*PROBLEM TO SOLVE*: Each line of the data is to be output verbatim, with the images removed.

*** Opening of RECORD EXTRACTS ***

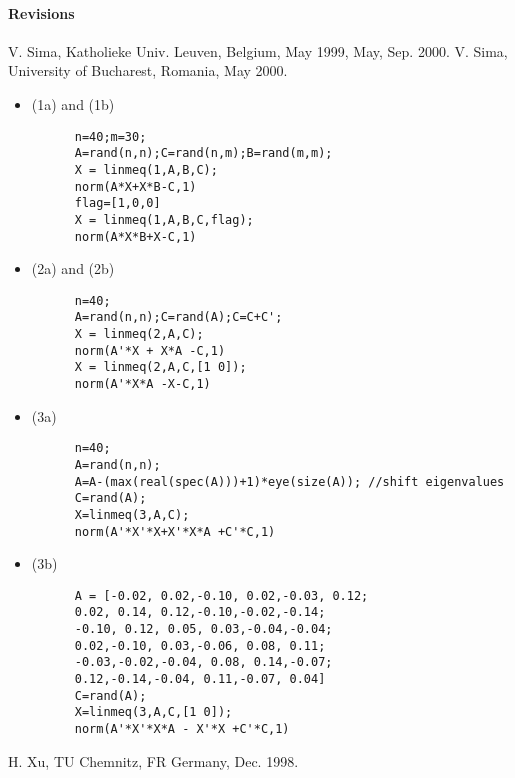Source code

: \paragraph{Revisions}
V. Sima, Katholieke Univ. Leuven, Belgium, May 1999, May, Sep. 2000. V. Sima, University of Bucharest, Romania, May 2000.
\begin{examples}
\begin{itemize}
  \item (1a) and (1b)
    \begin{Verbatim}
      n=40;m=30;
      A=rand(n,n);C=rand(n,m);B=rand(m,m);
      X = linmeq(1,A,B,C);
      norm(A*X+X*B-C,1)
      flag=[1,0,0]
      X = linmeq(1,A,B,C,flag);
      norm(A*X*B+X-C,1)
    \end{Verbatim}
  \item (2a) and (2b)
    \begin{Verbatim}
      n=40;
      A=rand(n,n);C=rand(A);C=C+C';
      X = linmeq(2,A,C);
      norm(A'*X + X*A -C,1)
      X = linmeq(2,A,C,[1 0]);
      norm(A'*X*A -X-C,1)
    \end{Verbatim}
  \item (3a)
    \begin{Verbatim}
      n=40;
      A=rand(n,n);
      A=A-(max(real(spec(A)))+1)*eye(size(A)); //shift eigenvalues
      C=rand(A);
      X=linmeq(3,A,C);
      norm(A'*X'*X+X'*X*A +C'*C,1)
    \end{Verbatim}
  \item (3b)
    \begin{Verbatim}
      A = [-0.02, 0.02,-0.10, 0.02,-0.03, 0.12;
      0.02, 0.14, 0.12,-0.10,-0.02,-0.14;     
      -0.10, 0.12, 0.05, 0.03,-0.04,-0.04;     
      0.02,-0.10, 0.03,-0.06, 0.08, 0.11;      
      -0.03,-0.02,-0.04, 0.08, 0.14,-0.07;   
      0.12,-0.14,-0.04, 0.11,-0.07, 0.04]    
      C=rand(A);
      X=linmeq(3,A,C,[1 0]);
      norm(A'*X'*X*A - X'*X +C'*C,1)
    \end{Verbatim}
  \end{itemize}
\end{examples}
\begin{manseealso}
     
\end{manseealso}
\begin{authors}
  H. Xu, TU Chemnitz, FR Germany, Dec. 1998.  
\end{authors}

*** Close of RECORD EXTRACTS ***

*EXERCISE SOLUTION*:
Source code

: \paragraph{Revisions}
V. Sima, Katholieke Univ. Leuven, Belgium, May 1999, May, Sep. 2000. V. Sima, University of Bucharest, Romania, May 2000.
\begin{examples}
\begin{itemize}
  \item (1a) and (1b)
    \begin{Verbatim}
      n=40;m=30;
      A=rand(n,n);C=rand(n,m);B=rand(m,m);
      X = linmeq(1,A,B,C);
      norm(A*X+X*B-C,1)
      flag=[1,0,0]
      X = linmeq(1,A,B,C,flag);
      norm(A*X*B+X-C,1)
    \end{Verbatim}
  \item (2a) and (2b)
    \begin{Verbatim}
      n=40;
      A=rand(n,n);C=rand(A);C=C+C';
      X = linmeq(2,A,C);
      norm(A'*X + X*A -C,1)
      X = linmeq(2,A,C,[1 0]);
      norm(A'*X*A -X-C,1)
    \end{Verbatim}
  \item (3a)
    \begin{Verbatim}
      n=40;
      A=rand(n,n);
      A=A-(max(real(spec(A)))+1)*eye(size(A)); //shift eigenvalues
      C=rand(A);
      X=linmeq(3,A,C);
      norm(A'*X'*X+X'*X*A +C'*C,1)
    \end{Verbatim}
  \item (3b)
    \begin{Verbatim}
      A = [-0.02, 0.02,-0.10, 0.02,-0.03, 0.12;
      0.02, 0.14, 0.12,-0.10,-0.02,-0.14;     
      -0.10, 0.12, 0.05, 0.03,-0.04,-0.04;     
      0.02,-0.10, 0.03,-0.06, 0.08, 0.11;      
      -0.03,-0.02,-0.04, 0.08, 0.14,-0.07;   
      0.12,-0.14,-0.04, 0.11,-0.07, 0.04]    
      C=rand(A);
      X=linmeq(3,A,C,[1 0]);
      norm(A'*X'*X*A - X'*X +C'*C,1)
    \end{Verbatim}
  \end{itemize}
\end{examples}
\begin{manseealso}
     
\end{manseealso}
\begin{authors}
  H. Xu, TU Chemnitz, FR Germany, Dec. 1998.  
\end{authors}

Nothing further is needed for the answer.